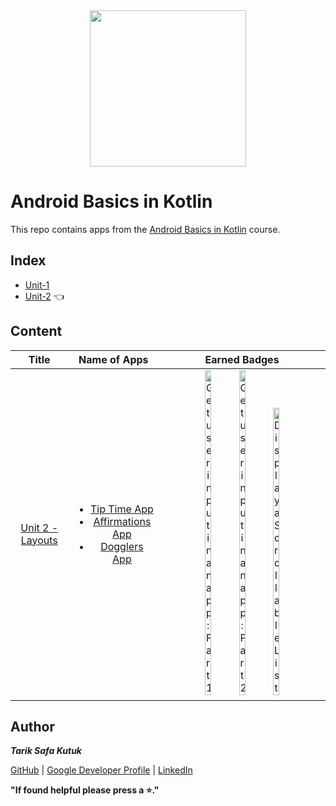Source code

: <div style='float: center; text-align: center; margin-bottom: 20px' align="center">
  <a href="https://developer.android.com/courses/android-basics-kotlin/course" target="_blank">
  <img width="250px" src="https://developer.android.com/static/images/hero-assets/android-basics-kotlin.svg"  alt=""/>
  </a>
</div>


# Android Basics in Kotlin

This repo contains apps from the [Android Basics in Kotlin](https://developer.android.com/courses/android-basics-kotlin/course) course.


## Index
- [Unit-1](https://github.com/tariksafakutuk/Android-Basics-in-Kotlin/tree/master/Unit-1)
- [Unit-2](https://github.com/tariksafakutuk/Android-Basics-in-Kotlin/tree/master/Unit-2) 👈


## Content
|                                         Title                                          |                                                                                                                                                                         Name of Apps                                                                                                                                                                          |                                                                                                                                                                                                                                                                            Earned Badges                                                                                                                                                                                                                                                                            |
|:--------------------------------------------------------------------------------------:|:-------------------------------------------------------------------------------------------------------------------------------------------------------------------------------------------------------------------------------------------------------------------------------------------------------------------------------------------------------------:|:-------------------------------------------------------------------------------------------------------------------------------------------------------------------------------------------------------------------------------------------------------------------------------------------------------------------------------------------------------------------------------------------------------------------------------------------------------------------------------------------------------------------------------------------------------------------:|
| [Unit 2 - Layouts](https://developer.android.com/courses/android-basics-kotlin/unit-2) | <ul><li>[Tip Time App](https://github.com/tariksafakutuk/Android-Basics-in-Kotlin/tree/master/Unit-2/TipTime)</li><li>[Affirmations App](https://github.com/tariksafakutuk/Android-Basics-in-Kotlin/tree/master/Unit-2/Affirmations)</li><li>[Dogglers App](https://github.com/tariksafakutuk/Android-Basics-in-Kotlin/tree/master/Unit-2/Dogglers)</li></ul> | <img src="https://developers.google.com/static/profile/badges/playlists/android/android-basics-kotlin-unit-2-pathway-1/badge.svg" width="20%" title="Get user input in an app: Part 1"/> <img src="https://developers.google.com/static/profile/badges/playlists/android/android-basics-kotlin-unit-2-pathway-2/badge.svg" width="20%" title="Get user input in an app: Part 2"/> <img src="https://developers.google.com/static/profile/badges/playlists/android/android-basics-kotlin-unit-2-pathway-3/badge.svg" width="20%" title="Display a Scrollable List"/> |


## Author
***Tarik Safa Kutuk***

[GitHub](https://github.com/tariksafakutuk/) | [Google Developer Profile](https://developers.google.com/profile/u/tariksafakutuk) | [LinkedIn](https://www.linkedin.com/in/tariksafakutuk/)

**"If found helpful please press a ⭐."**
...
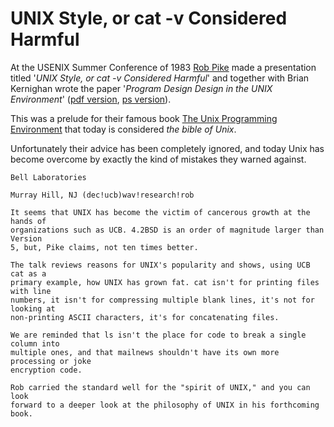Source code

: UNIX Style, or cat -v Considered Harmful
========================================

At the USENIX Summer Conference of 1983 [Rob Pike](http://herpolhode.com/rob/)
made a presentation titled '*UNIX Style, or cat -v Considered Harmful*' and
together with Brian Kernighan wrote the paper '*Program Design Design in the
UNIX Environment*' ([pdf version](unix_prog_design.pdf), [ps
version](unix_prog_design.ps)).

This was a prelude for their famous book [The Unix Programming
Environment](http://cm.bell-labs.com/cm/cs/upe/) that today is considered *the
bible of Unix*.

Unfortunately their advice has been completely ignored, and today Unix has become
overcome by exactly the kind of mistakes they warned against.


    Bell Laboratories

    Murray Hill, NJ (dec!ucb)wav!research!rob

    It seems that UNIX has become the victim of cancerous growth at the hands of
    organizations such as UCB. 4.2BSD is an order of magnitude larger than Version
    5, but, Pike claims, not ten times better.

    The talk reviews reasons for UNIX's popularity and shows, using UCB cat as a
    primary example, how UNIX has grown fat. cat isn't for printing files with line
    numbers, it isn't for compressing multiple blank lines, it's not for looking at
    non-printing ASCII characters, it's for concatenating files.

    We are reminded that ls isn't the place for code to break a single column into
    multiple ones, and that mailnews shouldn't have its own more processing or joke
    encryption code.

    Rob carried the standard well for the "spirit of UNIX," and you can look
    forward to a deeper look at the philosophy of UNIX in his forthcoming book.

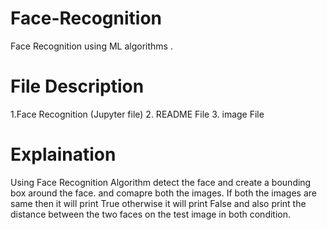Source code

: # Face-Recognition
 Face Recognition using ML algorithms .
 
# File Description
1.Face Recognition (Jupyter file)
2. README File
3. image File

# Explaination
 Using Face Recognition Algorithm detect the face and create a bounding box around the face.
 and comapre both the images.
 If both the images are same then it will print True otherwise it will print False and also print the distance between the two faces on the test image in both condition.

* _ACTIVITY_
Copy every line in the records above that contains the word "printing".

* _WRITTEN ANSWER_
    primary example, how UNIX has grown fat. cat isn't for printing files with line
    non-printing ASCII characters, it's for concatenating files.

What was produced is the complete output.